On some multiuser systems, some users may still want to use password auth rather than publickey auth. There are a few ways we can support that:

  1. Users without public keys will have to supply a OTP and a password, while users with public keys will have to supply public key, OTP, and a password
  2. Users without public keys will have to supply OTP or a password, while users with public keys will have to supply public key, OTP, or a password
  3. Users without public keys will have to supply OTP and a password, while users with public keys only need to supply the public key

The third option is covered in any number of third-party tutorials. To enable options 1 or 2, you’ll need to put this in sshd_config:

AuthenticationMethods publickey,keyboard-interactive keyboard-interactive

This means that to authenticate, you need to pass either publickey and then keyboard-interactive auth, or just keyboard-interactive auth.

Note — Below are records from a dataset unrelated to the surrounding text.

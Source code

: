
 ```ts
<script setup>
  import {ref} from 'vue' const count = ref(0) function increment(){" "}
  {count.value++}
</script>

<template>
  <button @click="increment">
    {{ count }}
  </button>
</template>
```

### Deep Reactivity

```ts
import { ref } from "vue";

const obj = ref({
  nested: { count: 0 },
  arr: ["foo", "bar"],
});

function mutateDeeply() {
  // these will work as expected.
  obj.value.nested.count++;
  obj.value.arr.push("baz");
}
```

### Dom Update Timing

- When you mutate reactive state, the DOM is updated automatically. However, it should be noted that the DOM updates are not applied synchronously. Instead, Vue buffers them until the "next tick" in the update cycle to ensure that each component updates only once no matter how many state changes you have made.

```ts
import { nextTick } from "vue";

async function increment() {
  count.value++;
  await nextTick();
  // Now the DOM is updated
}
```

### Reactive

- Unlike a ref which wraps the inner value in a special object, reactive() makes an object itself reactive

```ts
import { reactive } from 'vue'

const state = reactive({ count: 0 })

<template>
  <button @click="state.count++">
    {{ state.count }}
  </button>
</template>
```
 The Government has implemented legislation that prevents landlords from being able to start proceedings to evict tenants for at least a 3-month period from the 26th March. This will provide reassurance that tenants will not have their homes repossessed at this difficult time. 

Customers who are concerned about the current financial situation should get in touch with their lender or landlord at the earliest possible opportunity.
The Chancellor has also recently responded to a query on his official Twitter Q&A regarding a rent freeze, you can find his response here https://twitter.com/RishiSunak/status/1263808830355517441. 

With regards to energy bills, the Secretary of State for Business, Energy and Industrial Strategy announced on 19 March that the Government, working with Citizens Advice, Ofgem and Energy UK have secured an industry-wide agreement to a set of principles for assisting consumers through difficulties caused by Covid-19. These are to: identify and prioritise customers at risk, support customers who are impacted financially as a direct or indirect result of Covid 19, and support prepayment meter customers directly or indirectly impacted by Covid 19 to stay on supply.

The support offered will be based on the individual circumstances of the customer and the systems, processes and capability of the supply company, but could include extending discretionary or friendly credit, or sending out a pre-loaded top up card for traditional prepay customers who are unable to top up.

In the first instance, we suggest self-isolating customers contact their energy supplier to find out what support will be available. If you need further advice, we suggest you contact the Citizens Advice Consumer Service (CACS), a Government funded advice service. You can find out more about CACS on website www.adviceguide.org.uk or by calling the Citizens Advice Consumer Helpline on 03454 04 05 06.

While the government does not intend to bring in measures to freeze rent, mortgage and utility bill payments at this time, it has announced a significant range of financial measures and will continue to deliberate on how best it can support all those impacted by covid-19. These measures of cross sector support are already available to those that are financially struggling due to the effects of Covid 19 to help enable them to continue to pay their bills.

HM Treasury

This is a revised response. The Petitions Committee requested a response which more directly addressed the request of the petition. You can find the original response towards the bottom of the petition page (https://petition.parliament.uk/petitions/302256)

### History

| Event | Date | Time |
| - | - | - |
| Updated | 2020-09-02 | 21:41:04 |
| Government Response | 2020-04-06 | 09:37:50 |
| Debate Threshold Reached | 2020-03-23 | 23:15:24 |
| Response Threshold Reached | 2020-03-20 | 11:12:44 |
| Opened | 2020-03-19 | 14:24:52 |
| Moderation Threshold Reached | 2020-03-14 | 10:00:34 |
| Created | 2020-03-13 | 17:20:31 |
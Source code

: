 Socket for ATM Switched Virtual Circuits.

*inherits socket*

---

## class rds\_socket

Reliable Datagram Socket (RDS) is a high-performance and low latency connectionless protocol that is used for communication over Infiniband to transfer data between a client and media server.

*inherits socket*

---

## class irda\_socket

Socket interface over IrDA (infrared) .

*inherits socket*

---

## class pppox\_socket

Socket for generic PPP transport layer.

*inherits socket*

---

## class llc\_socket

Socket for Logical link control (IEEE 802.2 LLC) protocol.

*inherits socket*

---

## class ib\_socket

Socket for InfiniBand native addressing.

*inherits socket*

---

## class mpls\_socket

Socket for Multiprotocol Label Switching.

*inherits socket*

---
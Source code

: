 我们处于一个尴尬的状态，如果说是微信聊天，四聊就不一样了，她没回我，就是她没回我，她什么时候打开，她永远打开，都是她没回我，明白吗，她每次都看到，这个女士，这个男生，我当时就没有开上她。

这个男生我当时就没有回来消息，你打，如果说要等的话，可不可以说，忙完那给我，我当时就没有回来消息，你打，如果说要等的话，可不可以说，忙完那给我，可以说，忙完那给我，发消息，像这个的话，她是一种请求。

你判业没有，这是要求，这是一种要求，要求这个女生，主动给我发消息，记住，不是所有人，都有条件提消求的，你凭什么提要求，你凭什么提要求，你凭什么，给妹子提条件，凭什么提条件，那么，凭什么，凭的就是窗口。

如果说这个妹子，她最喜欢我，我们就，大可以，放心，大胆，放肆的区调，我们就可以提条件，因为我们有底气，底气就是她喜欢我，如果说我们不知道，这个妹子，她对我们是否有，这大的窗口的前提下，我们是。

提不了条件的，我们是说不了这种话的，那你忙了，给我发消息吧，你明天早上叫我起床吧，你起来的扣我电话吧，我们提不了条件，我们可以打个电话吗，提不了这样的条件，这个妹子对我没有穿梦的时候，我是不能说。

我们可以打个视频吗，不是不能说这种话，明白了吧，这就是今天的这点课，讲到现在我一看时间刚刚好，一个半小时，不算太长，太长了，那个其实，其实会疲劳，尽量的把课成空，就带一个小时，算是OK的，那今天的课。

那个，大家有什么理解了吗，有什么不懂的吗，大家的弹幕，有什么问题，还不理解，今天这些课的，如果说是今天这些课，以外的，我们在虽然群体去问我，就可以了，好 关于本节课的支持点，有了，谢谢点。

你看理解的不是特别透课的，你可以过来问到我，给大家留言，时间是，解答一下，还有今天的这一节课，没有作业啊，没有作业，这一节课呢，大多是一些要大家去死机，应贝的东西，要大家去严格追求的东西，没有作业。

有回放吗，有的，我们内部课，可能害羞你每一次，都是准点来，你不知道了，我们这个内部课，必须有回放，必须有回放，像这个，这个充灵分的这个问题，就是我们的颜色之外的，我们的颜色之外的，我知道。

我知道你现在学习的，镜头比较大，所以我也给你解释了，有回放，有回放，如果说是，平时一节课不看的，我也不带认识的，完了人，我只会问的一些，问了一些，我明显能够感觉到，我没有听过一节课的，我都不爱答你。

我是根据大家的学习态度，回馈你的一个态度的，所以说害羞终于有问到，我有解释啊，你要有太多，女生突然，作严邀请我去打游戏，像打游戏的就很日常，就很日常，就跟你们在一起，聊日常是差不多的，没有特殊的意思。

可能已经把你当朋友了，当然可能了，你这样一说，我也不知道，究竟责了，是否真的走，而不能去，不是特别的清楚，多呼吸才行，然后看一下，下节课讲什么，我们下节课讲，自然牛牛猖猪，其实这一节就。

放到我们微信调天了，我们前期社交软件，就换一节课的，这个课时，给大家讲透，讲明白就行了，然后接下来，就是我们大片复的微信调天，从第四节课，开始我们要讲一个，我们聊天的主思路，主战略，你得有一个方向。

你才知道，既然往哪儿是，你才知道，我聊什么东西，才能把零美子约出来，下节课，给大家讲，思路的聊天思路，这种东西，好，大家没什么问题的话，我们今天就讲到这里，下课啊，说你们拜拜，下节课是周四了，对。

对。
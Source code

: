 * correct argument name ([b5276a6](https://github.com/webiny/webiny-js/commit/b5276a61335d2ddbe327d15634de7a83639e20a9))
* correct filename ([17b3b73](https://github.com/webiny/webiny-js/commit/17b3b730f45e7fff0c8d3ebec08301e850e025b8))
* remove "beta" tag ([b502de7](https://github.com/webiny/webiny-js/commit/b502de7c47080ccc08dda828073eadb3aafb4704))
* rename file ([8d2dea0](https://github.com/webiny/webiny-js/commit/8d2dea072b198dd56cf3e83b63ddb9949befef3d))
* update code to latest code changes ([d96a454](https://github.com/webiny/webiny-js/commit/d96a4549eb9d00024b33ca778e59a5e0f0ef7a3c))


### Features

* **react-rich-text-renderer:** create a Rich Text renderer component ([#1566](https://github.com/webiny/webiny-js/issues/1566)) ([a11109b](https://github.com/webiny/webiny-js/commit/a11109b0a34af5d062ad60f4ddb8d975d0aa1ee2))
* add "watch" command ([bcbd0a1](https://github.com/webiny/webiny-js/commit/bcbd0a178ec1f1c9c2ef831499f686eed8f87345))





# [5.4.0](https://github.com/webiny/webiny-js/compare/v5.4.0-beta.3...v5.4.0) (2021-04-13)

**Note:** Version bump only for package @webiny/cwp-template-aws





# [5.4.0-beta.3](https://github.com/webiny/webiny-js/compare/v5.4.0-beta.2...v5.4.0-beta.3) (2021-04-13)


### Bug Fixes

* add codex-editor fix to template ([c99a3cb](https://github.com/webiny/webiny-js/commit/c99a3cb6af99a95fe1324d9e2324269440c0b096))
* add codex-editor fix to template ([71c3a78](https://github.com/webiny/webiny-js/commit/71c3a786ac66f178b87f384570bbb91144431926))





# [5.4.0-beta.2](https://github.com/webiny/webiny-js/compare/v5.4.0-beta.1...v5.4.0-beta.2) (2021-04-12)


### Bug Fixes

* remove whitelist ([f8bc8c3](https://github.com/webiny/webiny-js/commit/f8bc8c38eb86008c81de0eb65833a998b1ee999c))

Then in /etc/pam.d/sshd, you put this:

auth required pam_google_authenticator.so

As a sub-variant for option 1, you can add nullok to here to permit auth from people that do not have a Google Authenticator configuration.

Or for option 2, change “required” to “sufficient”. You should not add nullok in combination with sufficient, because that could let people without a Google Authenticator config authenticate completely without a password at all.

Enhancement 2: Configuring su

A lot of other tutorials stop with ssh (and maybe gdm) but forget about the other ways we authenticate or change users on a system. su and sudo are the two most important ones. If your root password is compromised, you don’t want anybody to be able to su to that account without having to supply a token. So you can set up google-authenticator for root.

Then, edit /etc/pam.d/su and insert this line after the pam_rootok.so line:

auth       required     pam_google_authenticator.so nullok

The reason you put this after pam_rootok.so is because you want to be able to su from root to any account without having to input a token. We add nullok to the end of this, because you may want to su to accounts that don’t have tokens. Just make sure to configure tokens for the root account first.

Enhancement 3: Configuring sudo

This one is similar to su, but a little different. This lets you, say, secure the root password for sudo.

Normally, you might sudo from your user account to root (if so configured). You might have sudo configured to require you to enter in your own password (rather than root’s), or to just permit you to do whatever you want as root without a password.

Our first step, as always, is to configure PAM. What we do here depends on your desired behavior: do you want to require someone to supply both a password and a token, or just a token, or require a token? If you want to require a token, put this at the top of /etc/pam.d/sudo:

auth [success=done new_authtok_reqd=done ignore=ignore default=bad] pam_google_authenticator.so

If you want to require a token and a password, change the bracketed string to “required”, and if you want a token or a password, change it to “sufficient”. As before, if you want to permit people without a configured token to proceed, add “nullok”, but do not use that with “sufficient” or the bracketed example here.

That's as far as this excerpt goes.